Hurricanes typically form near the equator, where the ocean’s surface temperature is at least 80° F. The ocean water evaporates and creates warm, moist air that acts as fuel for the hurricane. This air cools and rises back into the atmosphere, where it condenses and forms cumulonimbus clouds. While the warm air continues to rise, wind begins to move around the center (the ‘eye’ of a hurricane) in a circular motion. Most American hurricanes are caused by winds from the Atlantic coast of Africa. These winds gather a cluster of storm clouds, and once they reach 74 miles per hour (mph), the storm is officially categorized as a hurricane. When the hurricane hits land, it runs out of warm, moist ocean air and begins to weaken, causing the wind speeds to drop. However, even in this state, the storms can be detrimental to coastal communities.
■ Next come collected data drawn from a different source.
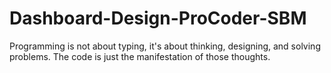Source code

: # Dashboard-Design-ProCoder-SBM
Programming is not about typing, it's about thinking, designing, and solving problems. The code is just the manifestation of those thoughts.
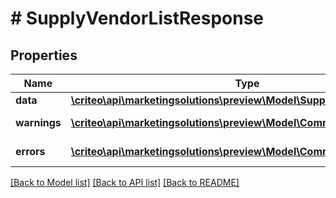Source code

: # # SupplyVendorListResponse

## Properties

Name | Type | Description | Notes
------------ | ------------- | ------------- | -------------
**data** | [**\criteo\api\marketingsolutions\preview\Model\SupplyVendorResource[]**](SupplyVendorResource.md) |  | [optional]
**warnings** | [**\criteo\api\marketingsolutions\preview\Model\CommonProblem[]**](CommonProblem.md) |  | [optional] [readonly]
**errors** | [**\criteo\api\marketingsolutions\preview\Model\CommonProblem[]**](CommonProblem.md) |  | [optional] [readonly]

[[Back to Model list]](../../README.md#models) [[Back to API list]](../../README.md#endpoints) [[Back to README]](../../README.md)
In all of these cases, warm air is one of the driving forces that leads to the formation of incredibly destructive storms. With Climate Change and Global warming, sea levels have risen significantly over the past 20 years, and models predict that by the end of this century, ocean surface temperatures will have risen by 5° F. While this may not seem like much, it means that the ocean will reach the ideal temperature for hurricanes and other storms to start (80° F) much quicker in the calendar year, resulting in a longer and more intense hurricane season. This will allow for an increase in incredibly destructive hurricanes like Katrina, which the National Oceanic and Atmospheric Administration (NOAA) reports to have caused 1,200 deaths and $75 billion in damages. Hurricanes, tornadoes and thunderstorms would obviously still occur without Global Warming and Climate Change, but the seasons for those storms would be a lot shorter, and the storms themselves would be less powerful and less likely to reach land.